Despite Highbury’s social rigidity, however, the book also emphasizes the importance of kindness and neighborliness. Emma’s community is tiny, and because she’s never left home, the people of her village are the only people she knows—in a sense, she’s stuck with them. Even when she doesn’t like her neighbors (such as the pushy, obnoxious Mrs. Elton), she knows she has to be polite; otherwise, she risks the destruction of the community and her own social universe.
It’s telling that the dramatic climax of the book is Emma’s insult of Miss Bates at a picnic. The incident seems trivial, but Emma soon learns that her careless words have serious consequences. She has used her position of social power to humiliate someone who has known her since birth and whom she’ll continue to see every day. The aftermath of this incident drives Emma’s character growth and hastens the narrative to its restorative conclusion.

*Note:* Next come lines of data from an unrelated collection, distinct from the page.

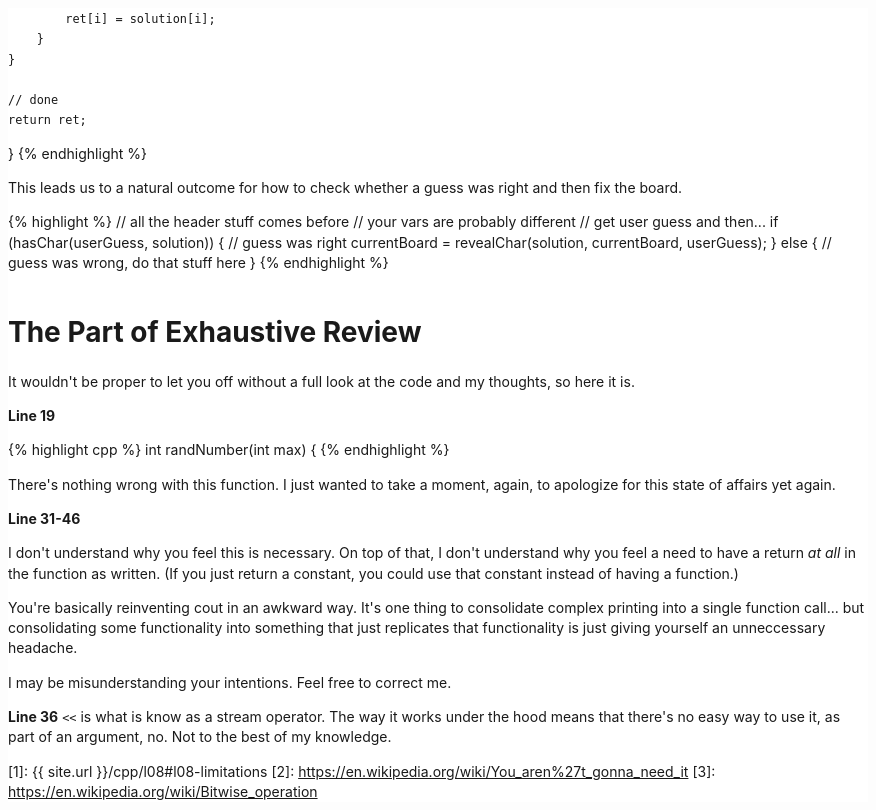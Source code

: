             ret[i] = solution[i];
        }
    }
    
    // done
    return ret;
}
{% endhighlight %}

This leads us to a natural outcome for how to check whether a guess was right and then fix the board.

{% highlight %}
// all the header stuff comes before
// your vars are probably different
// get user guess and then...
if (hasChar(userGuess, solution))
{
    // guess was right
    currentBoard = revealChar(solution, currentBoard, userGuess);
}
else
{
    // guess was wrong, do that stuff here
}
{% endhighlight %}

<a name="p01cr0101-second-exhaustive-review"></a>The Part of Exhaustive Review
==============================================================================

It wouldn't be proper to let you off without a full look at the code and my thoughts, so here it is.

**Line 19**

{% highlight cpp %}
int randNumber(int max) {
{% endhighlight %}

There's nothing wrong with this function. I just wanted to take a moment, again, to apologize for this state of affairs yet again.

**Line 31-46**

I don't understand why you feel this is necessary. On top of that, I don't understand why you feel a need to have a return *at all* in the function as written. (If you just return a constant, you could use that constant instead of having a function.)

You're basically reinventing cout in an awkward way. It's one thing to consolidate complex printing into a single function call... but consolidating some functionality into something that just replicates that functionality is just giving yourself an unneccessary headache.

I may be misunderstanding your intentions. Feel free to correct me.

**Line 36**
`<<` is what is know as a stream operator. The way it works under the hood means that there's no easy way to use it, as part of an argument, no. Not to the best of my knowledge.


[1]: {{ site.url }}/cpp/l08#l08-limitations
[2]: https://en.wikipedia.org/wiki/You_aren%27t_gonna_need_it
[3]: https://en.wikipedia.org/wiki/Bitwise_operation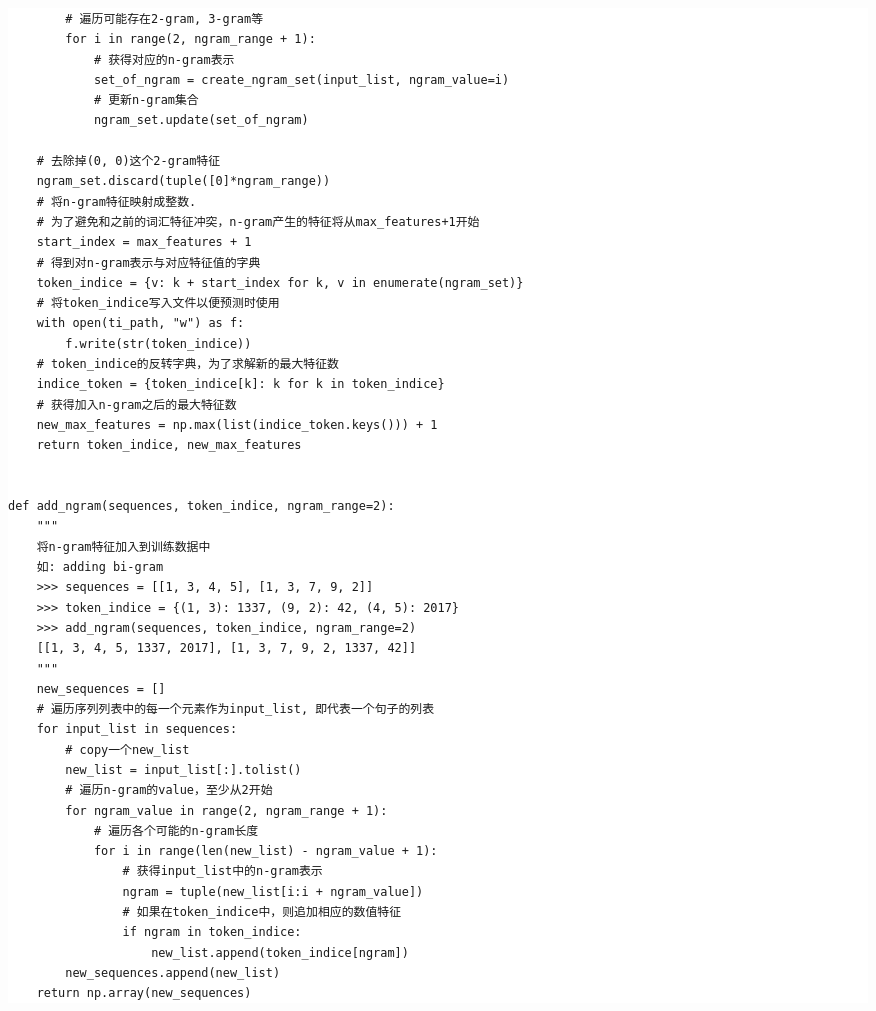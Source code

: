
 ```
        # 遍历可能存在2-gram, 3-gram等
        for i in range(2, ngram_range + 1):
            # 获得对应的n-gram表示 
            set_of_ngram = create_ngram_set(input_list, ngram_value=i)
            # 更新n-gram集合
            ngram_set.update(set_of_ngram)

    # 去除掉(0, 0)这个2-gram特征
    ngram_set.discard(tuple([0]*ngram_range))
    # 将n-gram特征映射成整数.
    # 为了避免和之前的词汇特征冲突，n-gram产生的特征将从max_features+1开始
    start_index = max_features + 1
    # 得到对n-gram表示与对应特征值的字典
    token_indice = {v: k + start_index for k, v in enumerate(ngram_set)}
    # 将token_indice写入文件以便预测时使用
    with open(ti_path, "w") as f:
        f.write(str(token_indice))
    # token_indice的反转字典，为了求解新的最大特征数
    indice_token = {token_indice[k]: k for k in token_indice}
    # 获得加入n-gram之后的最大特征数
    new_max_features = np.max(list(indice_token.keys())) + 1
    return token_indice, new_max_features


def add_ngram(sequences, token_indice, ngram_range=2):
    """
    将n-gram特征加入到训练数据中
    如: adding bi-gram
    >>> sequences = [[1, 3, 4, 5], [1, 3, 7, 9, 2]]
    >>> token_indice = {(1, 3): 1337, (9, 2): 42, (4, 5): 2017}
    >>> add_ngram(sequences, token_indice, ngram_range=2)
    [[1, 3, 4, 5, 1337, 2017], [1, 3, 7, 9, 2, 1337, 42]]
    """
    new_sequences = []
    # 遍历序列列表中的每一个元素作为input_list, 即代表一个句子的列表
    for input_list in sequences:
        # copy一个new_list
        new_list = input_list[:].tolist()
        # 遍历n-gram的value，至少从2开始
        for ngram_value in range(2, ngram_range + 1):
            # 遍历各个可能的n-gram长度
            for i in range(len(new_list) - ngram_value + 1):
                # 获得input_list中的n-gram表示
                ngram = tuple(new_list[i:i + ngram_value])
                # 如果在token_indice中，则追加相应的数值特征
                if ngram in token_indice:
                    new_list.append(token_indice[ngram])
        new_sequences.append(new_list)
    return np.array(new_sequences)
```

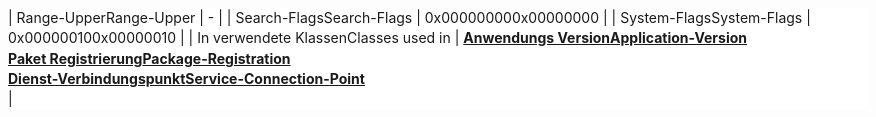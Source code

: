 | <span data-ttu-id="8c17f-269">Range-Upper</span><span class="sxs-lookup"><span data-stu-id="8c17f-269">Range-Upper</span></span>            | \-                                                                                                                                                                                                      |
| <span data-ttu-id="8c17f-270">Search-Flags</span><span class="sxs-lookup"><span data-stu-id="8c17f-270">Search-Flags</span></span>           | <span data-ttu-id="8c17f-271">0x00000000</span><span class="sxs-lookup"><span data-stu-id="8c17f-271">0x00000000</span></span>                                                                                                                                                                                              |
| <span data-ttu-id="8c17f-272">System-Flags</span><span class="sxs-lookup"><span data-stu-id="8c17f-272">System-Flags</span></span>           | <span data-ttu-id="8c17f-273">0x00000010</span><span class="sxs-lookup"><span data-stu-id="8c17f-273">0x00000010</span></span>                                                                                                                                                                                              |
| <span data-ttu-id="8c17f-274">In verwendete Klassen</span><span class="sxs-lookup"><span data-stu-id="8c17f-274">Classes used in</span></span>        | [<span data-ttu-id="8c17f-275">**Anwendungs Version**</span><span class="sxs-lookup"><span data-stu-id="8c17f-275">**Application-Version**</span></span>](c-applicationversion.md)<br/> [<span data-ttu-id="8c17f-276">**Paket Registrierung**</span><span class="sxs-lookup"><span data-stu-id="8c17f-276">**Package-Registration**</span></span>](c-packageregistration.md)<br/> [<span data-ttu-id="8c17f-277">**Dienst-Verbindungspunkt**</span><span class="sxs-lookup"><span data-stu-id="8c17f-277">**Service-Connection-Point**</span></span>](c-serviceconnectionpoint.md)<br/> |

Of course, Jane Austen’s keen observation of the social mores of her time isn’t the only reason to read “Emma.” There’s also her vivid depiction of Emma herself, a flawed—and therefore deeply relatable—heroine who makes mistakes at every turn but remains sympathetic because she learns from them. At times the book is reminiscent of a detective novel, as readers try to figure out which characters are truly romantic couples and which are paired only in Emma’s imagination. (Hint: pay attention to Miss Bates’ monologues! The novel demands courtesy toward this character from its readers as well as from Emma.) All this, plus a satisfying love story, makes “Emma” well worth reading—even if, as in my case, it’s for the seventh or eighth time.